» **Assigned task**: Below are entries; copy exactly the lines from the one with "->Get/Add/Update/delete data from" through the one with "this work for", both included, and leave out the rest.

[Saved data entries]
::::::::
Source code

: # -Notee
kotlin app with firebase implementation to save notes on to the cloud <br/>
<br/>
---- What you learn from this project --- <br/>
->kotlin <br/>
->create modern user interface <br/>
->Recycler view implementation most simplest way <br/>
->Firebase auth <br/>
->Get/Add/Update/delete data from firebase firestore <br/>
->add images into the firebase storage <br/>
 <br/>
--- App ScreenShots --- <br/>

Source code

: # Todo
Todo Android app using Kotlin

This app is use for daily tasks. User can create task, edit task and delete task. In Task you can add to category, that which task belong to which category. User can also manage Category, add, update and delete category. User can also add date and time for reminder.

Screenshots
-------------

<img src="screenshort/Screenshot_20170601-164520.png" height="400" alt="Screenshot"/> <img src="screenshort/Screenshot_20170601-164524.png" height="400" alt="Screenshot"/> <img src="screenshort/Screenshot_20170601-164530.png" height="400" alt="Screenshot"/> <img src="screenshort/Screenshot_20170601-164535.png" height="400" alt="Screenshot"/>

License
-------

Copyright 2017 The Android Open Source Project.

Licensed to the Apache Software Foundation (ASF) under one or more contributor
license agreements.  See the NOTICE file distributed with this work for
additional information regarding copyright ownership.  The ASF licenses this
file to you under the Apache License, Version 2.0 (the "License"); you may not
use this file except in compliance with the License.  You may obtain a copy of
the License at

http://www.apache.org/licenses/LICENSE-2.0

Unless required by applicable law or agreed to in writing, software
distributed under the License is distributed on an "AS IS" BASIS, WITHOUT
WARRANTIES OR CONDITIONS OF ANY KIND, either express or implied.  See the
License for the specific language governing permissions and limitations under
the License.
::::::::
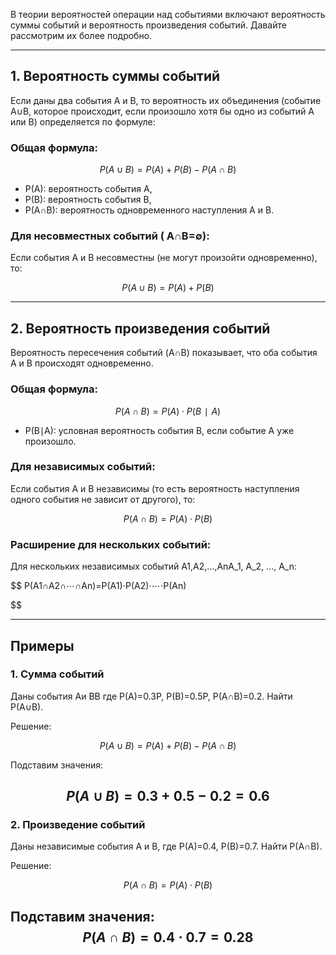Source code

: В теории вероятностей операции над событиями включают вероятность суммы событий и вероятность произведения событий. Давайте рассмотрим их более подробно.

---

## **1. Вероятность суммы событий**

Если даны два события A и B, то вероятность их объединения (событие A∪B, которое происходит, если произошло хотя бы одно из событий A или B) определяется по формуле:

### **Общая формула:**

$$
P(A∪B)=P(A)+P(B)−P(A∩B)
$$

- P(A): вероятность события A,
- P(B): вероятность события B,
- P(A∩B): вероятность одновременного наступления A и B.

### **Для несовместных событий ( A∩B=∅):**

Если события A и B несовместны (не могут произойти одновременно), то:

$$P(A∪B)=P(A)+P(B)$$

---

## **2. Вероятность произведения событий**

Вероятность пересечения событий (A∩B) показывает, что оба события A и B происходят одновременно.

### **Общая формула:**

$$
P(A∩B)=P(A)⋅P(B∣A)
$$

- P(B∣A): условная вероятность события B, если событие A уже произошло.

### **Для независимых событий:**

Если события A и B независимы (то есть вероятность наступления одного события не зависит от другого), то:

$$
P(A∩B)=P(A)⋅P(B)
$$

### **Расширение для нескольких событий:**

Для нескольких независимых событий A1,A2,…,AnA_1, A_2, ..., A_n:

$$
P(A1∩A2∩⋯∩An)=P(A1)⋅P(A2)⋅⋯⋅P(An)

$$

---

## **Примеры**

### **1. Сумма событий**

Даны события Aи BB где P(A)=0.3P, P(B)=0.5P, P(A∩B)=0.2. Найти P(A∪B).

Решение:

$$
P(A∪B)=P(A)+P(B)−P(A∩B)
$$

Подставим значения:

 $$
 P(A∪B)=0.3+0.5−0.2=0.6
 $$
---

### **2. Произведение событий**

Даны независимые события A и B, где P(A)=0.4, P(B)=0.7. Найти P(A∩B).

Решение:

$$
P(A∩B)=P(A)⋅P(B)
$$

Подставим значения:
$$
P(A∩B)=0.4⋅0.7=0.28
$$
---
::::::::
» **Answer space**:
->Get/Add/Update/delete data from firebase firestore <br/>
->add images into the firebase storage <br/>
 <br/>
--- App ScreenShots --- <br/>

Source code

: # Todo
Todo Android app using Kotlin

This app is use for daily tasks. User can create task, edit task and delete task. In Task you can add to category, that which task belong to which category. User can also manage Category, add, update and delete category. User can also add date and time for reminder.

Screenshots
-------------

<img src="screenshort/Screenshot_20170601-164520.png" height="400" alt="Screenshot"/> <img src="screenshort/Screenshot_20170601-164524.png" height="400" alt="Screenshot"/> <img src="screenshort/Screenshot_20170601-164530.png" height="400" alt="Screenshot"/> <img src="screenshort/Screenshot_20170601-164535.png" height="400" alt="Screenshot"/>

License
-------

Copyright 2017 The Android Open Source Project.

Licensed to the Apache Software Foundation (ASF) under one or more contributor
license agreements.  See the NOTICE file distributed with this work for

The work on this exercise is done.